§ DATA FOR THIS EXERCISE

********************

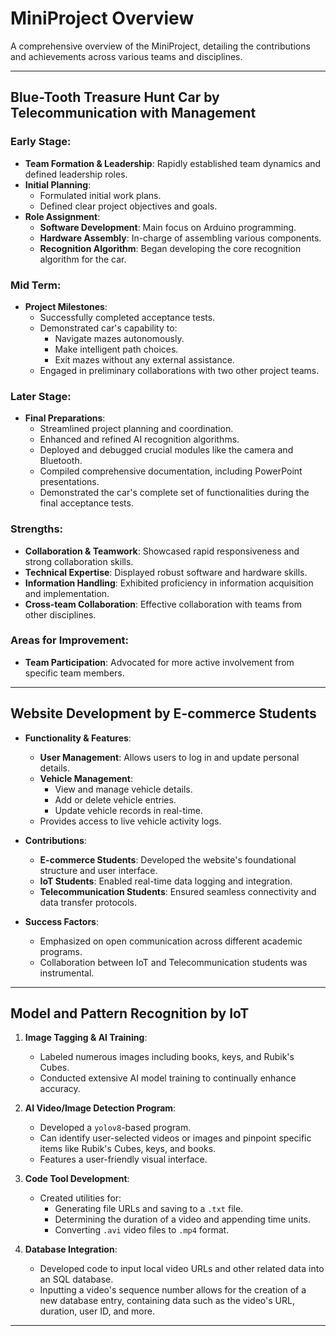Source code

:# MiniProject Overview

A comprehensive overview of the MiniProject, detailing the contributions and achievements across various teams and disciplines.

---

## Blue-Tooth Treasure Hunt Car by Telecommunication with Management

### Early Stage:
- **Team Formation & Leadership**: Rapidly established team dynamics and defined leadership roles.
- **Initial Planning**:
  - Formulated initial work plans.
  - Defined clear project objectives and goals.
- **Role Assignment**:
  - **Software Development**: Main focus on Arduino programming.
  - **Hardware Assembly**: In-charge of assembling various components.
  - **Recognition Algorithm**: Began developing the core recognition algorithm for the car.

### Mid Term:
- **Project Milestones**:
  - Successfully completed acceptance tests.
  - Demonstrated car's capability to:
    - Navigate mazes autonomously.
    - Make intelligent path choices.
    - Exit mazes without any external assistance.
  - Engaged in preliminary collaborations with two other project teams.

### Later Stage:
- **Final Preparations**:
  - Streamlined project planning and coordination.
  - Enhanced and refined AI recognition algorithms.
  - Deployed and debugged crucial modules like the camera and Bluetooth.
  - Compiled comprehensive documentation, including PowerPoint presentations.
  - Demonstrated the car's complete set of functionalities during the final acceptance tests.

### Strengths:
- **Collaboration & Teamwork**: Showcased rapid responsiveness and strong collaboration skills.
- **Technical Expertise**: Displayed robust software and hardware skills.
- **Information Handling**: Exhibited proficiency in information acquisition and implementation.
- **Cross-team Collaboration**: Effective collaboration with teams from other disciplines.

### Areas for Improvement:
- **Team Participation**: Advocated for more active involvement from specific team members.

---

## Website Development by E-commerce Students

- **Functionality & Features**:
  - **User Management**: Allows users to log in and update personal details.
  - **Vehicle Management**:
    - View and manage vehicle details.
    - Add or delete vehicle entries.
    - Update vehicle records in real-time.
  - Provides access to live vehicle activity logs.

- **Contributions**:
  - **E-commerce Students**: Developed the website's foundational structure and user interface.
  - **IoT Students**: Enabled real-time data logging and integration.
  - **Telecommunication Students**: Ensured seamless connectivity and data transfer protocols.

- **Success Factors**:
  - Emphasized on open communication across different academic programs.
  - Collaboration between IoT and Telecommunication students was instrumental.

---

## Model and Pattern Recognition by IoT

1. **Image Tagging & AI Training**:
   - Labeled numerous images including books, keys, and Rubik's Cubes.
   - Conducted extensive AI model training to continually enhance accuracy.

2. **AI Video/Image Detection Program**:
   - Developed a `yolov8`-based program.
   - Can identify user-selected videos or images and pinpoint specific items like Rubik's Cubes, keys, and books.
   - Features a user-friendly visual interface.

3. **Code Tool Development**:
   - Created utilities for:
     * Generating file URLs and saving to a `.txt` file.
     * Determining the duration of a video and appending time units.
     * Converting `.avi` video files to `.mp4` format.

4. **Database Integration**:
   - Developed code to input local video URLs and other related data into an SQL database.
   - Inputting a video's sequence number allows for the creation of a new database entry, containing data such as the video's URL, duration, user ID, and more.

---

********************

§ ASSIGNMENT
Copy each line of the records precisely and drop any images they hold.

§ EXPECTED ANSWER
Source code

:# MiniProject Overview

A comprehensive overview of the MiniProject, detailing the contributions and achievements across various teams and disciplines.

---

## Blue-Tooth Treasure Hunt Car by Telecommunication with Management

### Early Stage:
- **Team Formation & Leadership**: Rapidly established team dynamics and defined leadership roles.
- **Initial Planning**:
  - Formulated initial work plans.
  - Defined clear project objectives and goals.
- **Role Assignment**:
  - **Software Development**: Main focus on Arduino programming.
  - **Hardware Assembly**: In-charge of assembling various components.
  - **Recognition Algorithm**: Began developing the core recognition algorithm for the car.

### Mid Term:
- **Project Milestones**:
  - Successfully completed acceptance tests.
  - Demonstrated car's capability to:
    - Navigate mazes autonomously.
    - Make intelligent path choices.
    - Exit mazes without any external assistance.
  - Engaged in preliminary collaborations with two other project teams.

### Later Stage:
- **Final Preparations**:
  - Streamlined project planning and coordination.
  - Enhanced and refined AI recognition algorithms.
  - Deployed and debugged crucial modules like the camera and Bluetooth.
  - Compiled comprehensive documentation, including PowerPoint presentations.
  - Demonstrated the car's complete set of functionalities during the final acceptance tests.

### Strengths:
- **Collaboration & Teamwork**: Showcased rapid responsiveness and strong collaboration skills.
- **Technical Expertise**: Displayed robust software and hardware skills.
- **Information Handling**: Exhibited proficiency in information acquisition and implementation.
- **Cross-team Collaboration**: Effective collaboration with teams from other disciplines.

### Areas for Improvement:
- **Team Participation**: Advocated for more active involvement from specific team members.

---

## Website Development by E-commerce Students

- **Functionality & Features**:
  - **User Management**: Allows users to log in and update personal details.
  - **Vehicle Management**:
    - View and manage vehicle details.
    - Add or delete vehicle entries.
    - Update vehicle records in real-time.
  - Provides access to live vehicle activity logs.

- **Contributions**:
  - **E-commerce Students**: Developed the website's foundational structure and user interface.
  - **IoT Students**: Enabled real-time data logging and integration.
  - **Telecommunication Students**: Ensured seamless connectivity and data transfer protocols.

- **Success Factors**:
  - Emphasized on open communication across different academic programs.
  - Collaboration between IoT and Telecommunication students was instrumental.

---

## Model and Pattern Recognition by IoT

1. **Image Tagging & AI Training**:
   - Labeled numerous images including books, keys, and Rubik's Cubes.
   - Conducted extensive AI model training to continually enhance accuracy.

2. **AI Video/Image Detection Program**:
   - Developed a `yolov8`-based program.
   - Can identify user-selected videos or images and pinpoint specific items like Rubik's Cubes, keys, and books.
   - Features a user-friendly visual interface.

3. **Code Tool Development**:
   - Created utilities for:
     * Generating file URLs and saving to a `.txt` file.
     * Determining the duration of a video and appending time units.
     * Converting `.avi` video files to `.mp4` format.

4. **Database Integration**:
   - Developed code to input local video URLs and other related data into an SQL database.
   - Inputting a video's sequence number allows for the creation of a new database entry, containing data such as the video's URL, duration, user ID, and more.

---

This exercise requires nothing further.